There's a new dance of citiizenry, new steps in being an involved citizen. This is a major change from what it used to mean to be a citizen. The change, interestingly enough, is in the direction of greater visibility but less real power.
It works this way. It used to be that politics, like religion, was pretty private. The secret ballot was sacred. I can remember my parents trying to guess if new friends were Democrats or Republicans! It was bad form, bad manners, to ask. Folks who flaunted their politics with lawn signs were the exception, not the rule.
An advantage to this was that you could make friends easily with folks with whom you had political disagreements -- because the disagreements were never visible.
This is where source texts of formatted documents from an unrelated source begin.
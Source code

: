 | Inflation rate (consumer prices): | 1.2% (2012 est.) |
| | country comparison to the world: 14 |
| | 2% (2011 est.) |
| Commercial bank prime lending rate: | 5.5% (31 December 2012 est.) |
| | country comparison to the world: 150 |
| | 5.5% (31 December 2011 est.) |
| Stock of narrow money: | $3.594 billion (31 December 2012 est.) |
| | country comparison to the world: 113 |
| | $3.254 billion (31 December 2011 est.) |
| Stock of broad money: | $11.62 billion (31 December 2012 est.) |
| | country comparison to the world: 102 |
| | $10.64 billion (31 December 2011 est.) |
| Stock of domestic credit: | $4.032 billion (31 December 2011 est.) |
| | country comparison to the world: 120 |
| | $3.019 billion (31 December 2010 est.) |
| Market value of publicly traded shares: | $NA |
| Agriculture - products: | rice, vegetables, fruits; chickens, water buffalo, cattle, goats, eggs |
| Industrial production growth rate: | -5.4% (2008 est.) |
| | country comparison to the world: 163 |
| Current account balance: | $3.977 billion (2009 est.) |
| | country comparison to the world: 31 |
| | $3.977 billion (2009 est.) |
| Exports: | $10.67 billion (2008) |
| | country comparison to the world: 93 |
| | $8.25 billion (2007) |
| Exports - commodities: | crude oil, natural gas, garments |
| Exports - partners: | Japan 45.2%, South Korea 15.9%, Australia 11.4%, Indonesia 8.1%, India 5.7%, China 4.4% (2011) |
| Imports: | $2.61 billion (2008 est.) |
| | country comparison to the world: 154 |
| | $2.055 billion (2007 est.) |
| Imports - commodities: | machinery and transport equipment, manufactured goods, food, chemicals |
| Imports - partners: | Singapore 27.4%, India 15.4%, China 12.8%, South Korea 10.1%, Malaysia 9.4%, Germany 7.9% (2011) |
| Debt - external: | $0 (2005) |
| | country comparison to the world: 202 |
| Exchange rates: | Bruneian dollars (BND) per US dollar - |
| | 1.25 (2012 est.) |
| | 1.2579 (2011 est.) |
Today everyone is asked to have a public opinion about everything. It's a big deal on news shows to broadcast the views of citizens. The rub is, so what? In fact, we have less real power than ever before. Corporations rule most of our lives, and government comes in a distant second. What we buy, what products are offered to us, what choices we get in the marketplace, all the accouterments of our lives, are determined by corporate marketing departments. If we actually want something in numbers, like cars that get better mileage, it takes forever for the message to invoke change.
The way we take control over our lives is almost to drop out: to refuse to be a consumer in the mainstream.
And yet, we have our views broadcast to millions as if they actually meant more than a single powerless opinion.
I prefer the way my parents had it. People kept their political beliefs to themselves. Corporations had not taken control of our lives yet. Family restaurants outnumbered chain fast food joints, by many times over. Indeed, one of the real joys of traveling used to be to discover all the little family restaurants with regional cooking. You can still do some of that but main street now has the same fast food places offering the same menu in huge numbers. None of those existed half a century ago. They were all individual, personal family restaurants, not monolithic corporate restaurants.
Of course no one is boycotting these places.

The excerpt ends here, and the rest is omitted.